In recent years, researchers have proposed many Convolutional Neural Network (CNN)-based and Generative Adversarial Network (GAN)-based methods for LDCT image denoising because of their powerful feature learning and mapping capabilities [10–15]. However, compared to CNN models, the training process of GAN-based deep learning models is unstable and has the problems of poor generalization and inadequate feature extraction [16]. To be specific, Chen et al. [17] utilized a deep CNN to map LDCT images towards its corresponding normal-dose counterparts in a patch-by-patch fashion, which has great potential in reducing artifacts and protecting structures. Subsequently, Chen et al. proposed the residual encoder-decoder convolutional neural network (RED-CNN) [18] to improve LDCT images. Maryam et al. [19] proposed a deep neural network for LDCT denoising that used dilated convolution instead of standard convolution to help capture more context information in fewer layers. Although these methods can effectively remove noise, they will lead to blurred edges. Kang et al. [20] performed wavelet transform on noisy images in the wavelet domain and proposed the cascaded convolutional framework [21], which significantly improved the network performance and preserved detailed textures. To solve a series of problems with an increase in the number of network layers, Kang et al. proposed a wavelet domain residual network (WavResNet) [22] structure to recover LDCT images. Chen et al. [23] combine wavelet transform and residual network to process noise images, which can achieve better denoising effect. Jifara et al. [24] utilized an efficient deep CNN model by combining residual learning and batch normalization for denoising images. To retain more details, Liang et al. [25] proposed an edge enhancement-based densely connected convolutional neural network (EDCNN) that designates an edge enhancement module using a Sobel convolution and constructs a dense connections model to fuse the extracted edge information for LDCT image denoising.

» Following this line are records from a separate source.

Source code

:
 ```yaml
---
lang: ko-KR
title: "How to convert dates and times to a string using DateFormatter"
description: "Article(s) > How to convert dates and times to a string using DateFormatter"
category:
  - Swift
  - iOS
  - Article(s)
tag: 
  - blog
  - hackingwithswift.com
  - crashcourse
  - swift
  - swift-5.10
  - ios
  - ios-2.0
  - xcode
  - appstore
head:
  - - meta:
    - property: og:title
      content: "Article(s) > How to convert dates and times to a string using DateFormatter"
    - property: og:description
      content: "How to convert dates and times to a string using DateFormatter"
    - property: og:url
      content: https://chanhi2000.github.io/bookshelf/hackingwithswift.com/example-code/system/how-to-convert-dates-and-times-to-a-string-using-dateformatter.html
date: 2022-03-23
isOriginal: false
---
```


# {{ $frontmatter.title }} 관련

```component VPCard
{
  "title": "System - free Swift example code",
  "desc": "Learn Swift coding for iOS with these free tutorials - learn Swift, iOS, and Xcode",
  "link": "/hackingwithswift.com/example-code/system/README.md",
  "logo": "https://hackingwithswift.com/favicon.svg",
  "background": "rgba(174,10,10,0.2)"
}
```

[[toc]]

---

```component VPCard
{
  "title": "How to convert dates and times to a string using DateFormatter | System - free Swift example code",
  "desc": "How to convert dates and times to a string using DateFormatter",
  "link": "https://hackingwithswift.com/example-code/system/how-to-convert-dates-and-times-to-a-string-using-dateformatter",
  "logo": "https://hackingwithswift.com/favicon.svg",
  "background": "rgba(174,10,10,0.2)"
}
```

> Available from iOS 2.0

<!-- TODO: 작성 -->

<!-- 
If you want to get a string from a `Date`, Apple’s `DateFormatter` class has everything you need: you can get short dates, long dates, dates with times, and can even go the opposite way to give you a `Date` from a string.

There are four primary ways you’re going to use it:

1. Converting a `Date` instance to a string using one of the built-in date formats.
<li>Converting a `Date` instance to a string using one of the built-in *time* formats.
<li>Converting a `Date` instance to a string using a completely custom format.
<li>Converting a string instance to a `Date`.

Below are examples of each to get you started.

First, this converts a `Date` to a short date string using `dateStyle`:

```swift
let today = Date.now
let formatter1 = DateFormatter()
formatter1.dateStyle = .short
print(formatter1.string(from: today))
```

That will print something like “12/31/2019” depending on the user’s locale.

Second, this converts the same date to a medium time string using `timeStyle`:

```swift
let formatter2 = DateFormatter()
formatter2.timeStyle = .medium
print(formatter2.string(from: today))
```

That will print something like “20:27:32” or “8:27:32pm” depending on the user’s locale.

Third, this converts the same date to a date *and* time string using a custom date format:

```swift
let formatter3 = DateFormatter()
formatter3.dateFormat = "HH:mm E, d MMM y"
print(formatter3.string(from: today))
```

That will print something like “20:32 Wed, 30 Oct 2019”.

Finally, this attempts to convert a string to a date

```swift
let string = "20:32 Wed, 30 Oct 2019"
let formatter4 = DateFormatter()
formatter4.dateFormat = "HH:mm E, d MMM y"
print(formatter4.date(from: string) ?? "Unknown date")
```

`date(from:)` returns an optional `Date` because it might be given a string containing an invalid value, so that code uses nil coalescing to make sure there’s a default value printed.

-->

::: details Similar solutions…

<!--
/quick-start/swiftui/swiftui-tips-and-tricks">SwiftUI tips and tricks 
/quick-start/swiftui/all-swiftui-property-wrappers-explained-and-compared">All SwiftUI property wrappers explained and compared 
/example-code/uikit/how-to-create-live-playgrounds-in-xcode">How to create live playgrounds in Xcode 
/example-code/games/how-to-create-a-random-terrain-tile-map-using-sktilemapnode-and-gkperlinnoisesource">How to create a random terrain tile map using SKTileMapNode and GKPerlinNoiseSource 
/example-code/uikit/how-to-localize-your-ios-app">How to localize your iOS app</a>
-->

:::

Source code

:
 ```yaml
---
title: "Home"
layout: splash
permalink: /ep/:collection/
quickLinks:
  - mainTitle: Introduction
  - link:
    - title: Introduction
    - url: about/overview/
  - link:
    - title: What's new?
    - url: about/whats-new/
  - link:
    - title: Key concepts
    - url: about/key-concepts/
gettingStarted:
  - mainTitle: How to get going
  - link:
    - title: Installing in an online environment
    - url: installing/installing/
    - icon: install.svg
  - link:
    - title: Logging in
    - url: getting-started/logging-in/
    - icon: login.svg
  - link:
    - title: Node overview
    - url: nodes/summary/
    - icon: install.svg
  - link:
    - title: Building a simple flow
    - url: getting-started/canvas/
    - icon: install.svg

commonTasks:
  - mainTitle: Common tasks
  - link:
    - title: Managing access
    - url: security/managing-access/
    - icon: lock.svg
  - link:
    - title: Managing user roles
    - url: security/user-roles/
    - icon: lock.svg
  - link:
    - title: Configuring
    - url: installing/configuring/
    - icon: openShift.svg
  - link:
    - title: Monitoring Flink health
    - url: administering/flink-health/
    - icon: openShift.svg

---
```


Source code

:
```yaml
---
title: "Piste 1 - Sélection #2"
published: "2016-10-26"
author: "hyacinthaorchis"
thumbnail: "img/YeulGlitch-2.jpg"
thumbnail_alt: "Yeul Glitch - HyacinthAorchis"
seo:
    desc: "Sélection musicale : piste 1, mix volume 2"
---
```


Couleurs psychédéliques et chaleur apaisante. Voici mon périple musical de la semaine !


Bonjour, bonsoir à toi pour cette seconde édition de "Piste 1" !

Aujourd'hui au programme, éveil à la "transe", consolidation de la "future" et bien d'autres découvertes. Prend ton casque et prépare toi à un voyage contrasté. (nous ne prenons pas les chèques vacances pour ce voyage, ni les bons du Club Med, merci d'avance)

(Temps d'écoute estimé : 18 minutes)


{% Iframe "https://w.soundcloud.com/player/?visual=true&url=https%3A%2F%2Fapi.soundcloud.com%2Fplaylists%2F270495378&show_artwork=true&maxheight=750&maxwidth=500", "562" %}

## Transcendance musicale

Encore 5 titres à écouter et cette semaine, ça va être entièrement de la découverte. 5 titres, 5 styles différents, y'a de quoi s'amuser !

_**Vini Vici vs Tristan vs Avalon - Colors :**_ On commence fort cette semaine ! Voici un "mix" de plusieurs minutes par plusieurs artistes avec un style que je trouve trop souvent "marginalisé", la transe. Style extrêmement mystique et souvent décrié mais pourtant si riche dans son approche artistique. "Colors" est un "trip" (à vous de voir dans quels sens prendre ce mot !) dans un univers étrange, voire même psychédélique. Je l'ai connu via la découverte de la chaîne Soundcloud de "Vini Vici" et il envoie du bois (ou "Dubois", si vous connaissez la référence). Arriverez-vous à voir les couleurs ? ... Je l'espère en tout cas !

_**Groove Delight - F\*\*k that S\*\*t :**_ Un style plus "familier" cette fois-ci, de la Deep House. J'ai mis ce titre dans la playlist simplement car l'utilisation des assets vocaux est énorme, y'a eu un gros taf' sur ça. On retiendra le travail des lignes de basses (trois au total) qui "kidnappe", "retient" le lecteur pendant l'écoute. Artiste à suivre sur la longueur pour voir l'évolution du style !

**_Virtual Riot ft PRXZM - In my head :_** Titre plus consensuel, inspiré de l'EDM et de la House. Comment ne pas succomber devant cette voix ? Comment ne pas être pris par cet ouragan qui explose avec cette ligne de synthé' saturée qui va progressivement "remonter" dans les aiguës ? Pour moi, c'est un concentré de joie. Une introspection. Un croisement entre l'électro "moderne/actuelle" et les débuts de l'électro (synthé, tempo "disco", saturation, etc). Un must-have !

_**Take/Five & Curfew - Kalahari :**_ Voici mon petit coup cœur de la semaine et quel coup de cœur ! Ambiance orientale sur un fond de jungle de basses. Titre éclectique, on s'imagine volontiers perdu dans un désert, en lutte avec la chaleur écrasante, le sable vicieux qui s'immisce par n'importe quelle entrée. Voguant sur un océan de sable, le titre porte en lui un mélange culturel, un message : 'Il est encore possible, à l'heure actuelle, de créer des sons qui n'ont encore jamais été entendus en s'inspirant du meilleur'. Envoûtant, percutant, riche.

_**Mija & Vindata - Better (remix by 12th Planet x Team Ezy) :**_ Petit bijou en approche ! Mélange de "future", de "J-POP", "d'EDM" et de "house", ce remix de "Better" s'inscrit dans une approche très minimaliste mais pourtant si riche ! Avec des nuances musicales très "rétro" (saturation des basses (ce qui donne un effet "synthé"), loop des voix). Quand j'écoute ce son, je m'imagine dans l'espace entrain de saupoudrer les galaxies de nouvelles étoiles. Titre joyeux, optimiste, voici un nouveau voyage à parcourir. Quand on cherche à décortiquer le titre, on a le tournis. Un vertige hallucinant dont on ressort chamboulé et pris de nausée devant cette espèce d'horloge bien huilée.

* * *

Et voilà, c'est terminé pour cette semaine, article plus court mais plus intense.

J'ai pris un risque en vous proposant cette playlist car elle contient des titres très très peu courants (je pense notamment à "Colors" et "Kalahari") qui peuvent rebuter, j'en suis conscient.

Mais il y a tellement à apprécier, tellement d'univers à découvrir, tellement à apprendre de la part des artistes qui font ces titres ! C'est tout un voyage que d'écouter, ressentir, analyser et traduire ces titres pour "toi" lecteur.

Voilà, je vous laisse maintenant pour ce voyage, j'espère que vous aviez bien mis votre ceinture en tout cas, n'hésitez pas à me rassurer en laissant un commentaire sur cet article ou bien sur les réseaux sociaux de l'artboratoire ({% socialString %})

In recent decades, noise reduction methods based on image cartoon-texture decomposition have been widely studied. For LDCT images, normal tissue structures often exist in cartoon parts, while information including image edges, noise, artifacts, etc. is distributed in texture parts. Therefore, Fu et al. [26] proposed a medical image denoising algorithm based on total variation cartoon-texture decomposition. Wang et al. [27] proposed a medical image filtering algorithm based on local total variation (LTV) cartoon-texture decomposition. These image decomposition-based noise reduction methods can maintain the structural integrity of the cartoon part and the fine structure of the texture part while reducing noise. Since noise and artifacts in low-dose CT are related with projections, image decomposition based denoising methods are difficult to remove noise and artifacts by only processing decomposed texture image.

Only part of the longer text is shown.